Median Definition, Formula, and Example: Quick Guide (2014)

Median Definition

Median (a measure of central tendency) is the middle-most value in the data set when all of the values (observations) in a data set are arranged either in ascending or descending order of their magnitude. The median is also considered a measure of central tendency that divides the data set into two halves, where the first half contains 50% observations below the median value and 50% above the median value. If there are an odd number of observations (data points) in a data set, the median value is the single-most middle value after sorting the data set.

After understanding the median definition, let us consider a few examples to calculate the median for a data set.

Median Example – 1

Question: For the following data set: 5, 9, 8, 4, 3, 1, 0, 8, 5, 3, 5, 6, 3, calculate the median.

Answer: To find the median of the given data set, first sort the data (either in ascending or descending order), that is
0, 1, 3, 3, 3, 4, 5, 5, 5, 6, 8, 8, 9. The middle-most value of the above data after sorting is 5, which is the median of the given data set.

When the number of observations in a data set is even then the median value is the average of two middle-most values in the sorted data.

Median Example – 2

Question: Consider the following data set, 5, 9, 8, 4, 3, 1, 0, 8, 5, 3, 5, 6, 3, 2. Compute the median.

Answer: To find the median first sort it and then locate the middle-most two values, that is,
0, 1, 2, 3, 3, 3, 4, 5, 5, 5, 6, 8, 8, 9. The middle-most two values are 4 and 5. So the median will be the average of these two values, i.e. 4.5 in this case.

The median is less affected by extreme values in the data set, so the median is the preferred measure of central tendency when the data set is skewed or not symmetrical.

Median Formula for Odd Number of Observations

For large data sets it is relatively very difficult to locate median values in sorted data. It will be helpful to use the median value using the formula. The formula for an odd number of observations is
$\begin{aligned}
Median &=\frac{n+1}{2}th\\
Median &=\frac{n+1}{2}\\
&=\frac{13+1}{2}\\
&=\frac{14}{2}=7th
\end{aligned}$

The 7th value in sorted data is the median of the given data.

Median Formula for Even Number of Observations

The median formula for an even number of observations is
$\begin{aligned}
Median&=\frac{1}{2}(\frac{n}{2}th + (\frac{n}{2}+1)th)\\
&=\frac{1}{2}(\frac{14}{2}th + (\frac{14}{2}+1)th)\\
&=\frac{1}{2}(7th + 8th )\\
&=\frac{1}{2}(4 + 5)= 4.5
\end{aligned}$

Median definition formula example

The computation of the median is a crucial step in exploratory data analysis (EDA). It helps identify potential outliers, assess skewness in the data distribution, and choose appropriate statistical methods for further analysis.

Applications of Median in Different Scenarios

1. Resisting Outliers: The median’s primary strength lies in its resistance to outliers. Unlike the mean (which can be swayed by extreme values), the median remains unaffected and stable by a few very high or very low data points (extreme observations).

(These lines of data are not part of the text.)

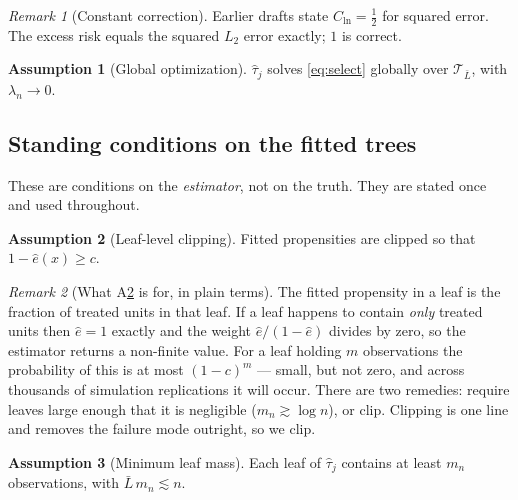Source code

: \documentclass[11pt]{article}
\theoremstyle{plain}
\theoremstyle{definition}
\newtheorem{assumption}{Assumption}
\theoremstyle{remark}
\newtheorem{remark}{Remark}
\newcommand{\cT}{\mathcal{T}}
\newcommand{\ehat}{\widehat{e}}
\newcommand{\that}{\widehat{\tau}}
\begin{document}
\begin{remark}[Constant correction]
Earlier drafts state $C_{\mathrm{ln}}=\tfrac12$ for squared error. The excess
risk equals the squared $L_2$ error exactly; $1$ is correct.
\end{remark}

\begin{assumption}[Global optimization]\label{ass:global}
$\that_j$ solves \eqref{eq:select} globally over $\cT_{\bar L}$, with
$\lambda_n\to0$.
\end{assumption}

\subsection{Standing conditions on the fitted trees}

These are conditions on the \emph{estimator}, not on the truth. They are stated
once and used throughout.

\begin{assumption}[Leaf-level clipping]\label{ass:clip}
Fitted propensities are clipped so that $1-\ehat(x)\ge c$.
\end{assumption}

\begin{remark}[What A\ref{ass:clip} is for, in plain terms]\label{rem:clip}
The fitted propensity in a leaf is the fraction of treated units in that leaf.
If a leaf happens to contain \emph{only} treated units then $\ehat=1$ exactly and
the weight $\ehat/(1-\ehat)$ divides by zero, so the estimator returns a
non-finite value. For a leaf holding $m$ observations the probability of this is
at most $(1-c)^m$ --- small, but not zero, and across thousands of simulation
replications it will occur. There are two remedies: require leaves large enough
that it is negligible ($m_n\gtrsim\log n$), or clip. Clipping is one line and
removes the failure mode outright, so we clip.
\end{remark}

\begin{assumption}[Minimum leaf mass]\label{ass:mass}
Each leaf of $\that_j$ contains at least $m_n$ observations, with
$\bar L\,m_n\lesssim n$.
\end{assumption}
\end{document}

2. Analyzing Skewed Distributions: When dealing with data that is not symmetrical (has skewed distributions), the median provides a more accurate representation of the “center” of the data compared to the mean/average. The median reflects the value that divides the data into halves, whereas the mean gets pulled towards the tail of the skewed distribution.

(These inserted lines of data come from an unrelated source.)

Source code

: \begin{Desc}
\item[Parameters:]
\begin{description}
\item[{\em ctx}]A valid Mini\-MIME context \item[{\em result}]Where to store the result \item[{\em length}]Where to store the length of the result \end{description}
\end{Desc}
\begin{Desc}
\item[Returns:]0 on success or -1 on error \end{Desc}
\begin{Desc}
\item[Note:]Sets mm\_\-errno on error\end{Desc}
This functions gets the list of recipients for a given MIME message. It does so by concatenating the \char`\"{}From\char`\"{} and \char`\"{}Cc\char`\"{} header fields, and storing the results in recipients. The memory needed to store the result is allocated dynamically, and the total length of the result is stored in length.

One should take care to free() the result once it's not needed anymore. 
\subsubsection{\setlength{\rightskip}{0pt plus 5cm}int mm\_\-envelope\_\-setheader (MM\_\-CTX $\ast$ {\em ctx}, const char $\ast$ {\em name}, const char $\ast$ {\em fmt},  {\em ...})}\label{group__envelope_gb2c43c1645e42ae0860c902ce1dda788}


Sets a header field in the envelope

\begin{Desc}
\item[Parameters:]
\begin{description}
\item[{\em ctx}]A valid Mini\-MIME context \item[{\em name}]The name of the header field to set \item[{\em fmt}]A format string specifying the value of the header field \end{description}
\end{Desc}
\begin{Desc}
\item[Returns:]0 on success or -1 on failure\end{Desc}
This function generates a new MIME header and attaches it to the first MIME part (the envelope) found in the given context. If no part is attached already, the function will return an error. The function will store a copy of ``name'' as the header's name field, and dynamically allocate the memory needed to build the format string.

3. Ease of Interpretation: The median is a simple concept – the middle (centermost) value when the data is arranged in order (either ascending or descending).

Note that the median measure of central tendency, cannot be found for categorical data.

FAQs about Median

  1. What is the median?
  2. What is the advantage of the median over other measures of central tendencies?
  3. On what kind/type of data median can be computed?
  4. What is the benefit of using the median?
  5. Write the formula for the median when the number of observations is even and when the number of observations is odd.
  6. How median is interpreted?
  7. In how many groups median classify the data/sample/population?
https://itfeature.com

Online MCQs Test website

R Programming Language

Mode Measure of Central Tendency (2014)

The mode is the most frequent observation in the data set i.e. the value (number) that appears the most in the data set. It is possible that there may be more than one mode or it may also be possible that there is no mode in a data set. Usually, it is calculated for categorical data (data belongs to nominal or ordinal scale) but is unnecessary.

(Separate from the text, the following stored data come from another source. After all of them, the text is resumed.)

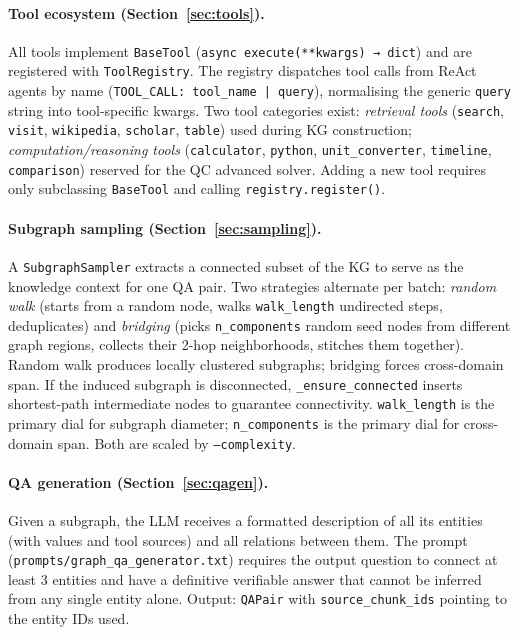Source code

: \documentclass[11pt,a4paper]{article}
\begin{document}
\paragraph{Tool ecosystem (Section~\ref{sec:tools}).}
All tools implement \texttt{BaseTool} (\texttt{async execute(**kwargs) → dict}) and are registered with \texttt{ToolRegistry}. The registry dispatches tool calls from ReAct agents by name (\texttt{TOOL\_CALL: tool\_name | query}), normalising the generic \texttt{query} string into tool-specific kwargs. Two tool categories exist: \emph{retrieval tools} (\texttt{search}, \texttt{visit}, \texttt{wikipedia}, \texttt{scholar}, \texttt{table}) used during KG construction; \emph{computation/reasoning tools} (\texttt{calculator}, \texttt{python}, \texttt{unit\_converter}, \texttt{timeline}, \texttt{comparison}) reserved for the QC advanced solver. Adding a new tool requires only subclassing \texttt{BaseTool} and calling \texttt{registry.register()}.

\paragraph{Subgraph sampling (Section~\ref{sec:sampling}).}
A \texttt{SubgraphSampler} extracts a connected subset of the KG to serve as the knowledge context for one QA pair. Two strategies alternate per batch: \emph{random walk} (starts from a random node, walks \texttt{walk\_length} undirected steps, deduplicates) and \emph{bridging} (picks \texttt{n\_components} random seed nodes from different graph regions, collects their 2-hop neighborhoods, stitches them together). Random walk produces locally clustered subgraphs; bridging forces cross-domain span. If the induced subgraph is disconnected, \texttt{\_ensure\_connected} inserts shortest-path intermediate nodes to guarantee connectivity. \texttt{walk\_length} is the primary dial for subgraph diameter; \texttt{n\_components} is the primary dial for cross-domain span. Both are scaled by \texttt{--complexity}.

\paragraph{QA generation (Section~\ref{sec:qagen}).}
Given a subgraph, the LLM receives a formatted description of all its entities (with values and tool sources) and all relations between them. The prompt (\texttt{prompts/graph\_qa\_generator.txt}) requires the output question to connect at least 3 entities and have a definitive verifiable answer that cannot be inferred from any single entity alone. Output: \texttt{QAPair} with \texttt{source\_chunk\_ids} pointing to the entity IDs used.
\end{document}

It can also be used for ordinal and ratio scales, but there should be some repeated value in the data set or the data set can be classified. If any of the data points don’t have the same values (no repetition in data values), then the mode of that data set will not exit or may not be meaningful. A data set having more than one mode is called multimode or multimodal.

Example 1: Consider the following data set showing the weight of a child at the age of 10 years: 33, 30, 23, 23, 32, 21, 23, 30, 30, 22, 25, 33, 23, 23, 25. We can find the most repeated value by tabulating the given data in the form of a frequency distribution table, whose first column is the weight of the child and the second column is the number of times the weight appears in the data i.e. frequency of each weight in the first column.

Weight of 10 year childFrequency
221
235
252
303
321
332
Total15

From the above frequency distribution table, we can easily find the most repeated occurring observation (data point), which will be the mode of the data set and it is 23, meaning that the majority of the 10-year-old children weigh 23kg. Note that for finding the mode it is not necessary to make a frequency distribution table, but it helps in finding the mode quickly and the frequency table can also be used in further calculations such as percentage and cumulative percentage of each weight group.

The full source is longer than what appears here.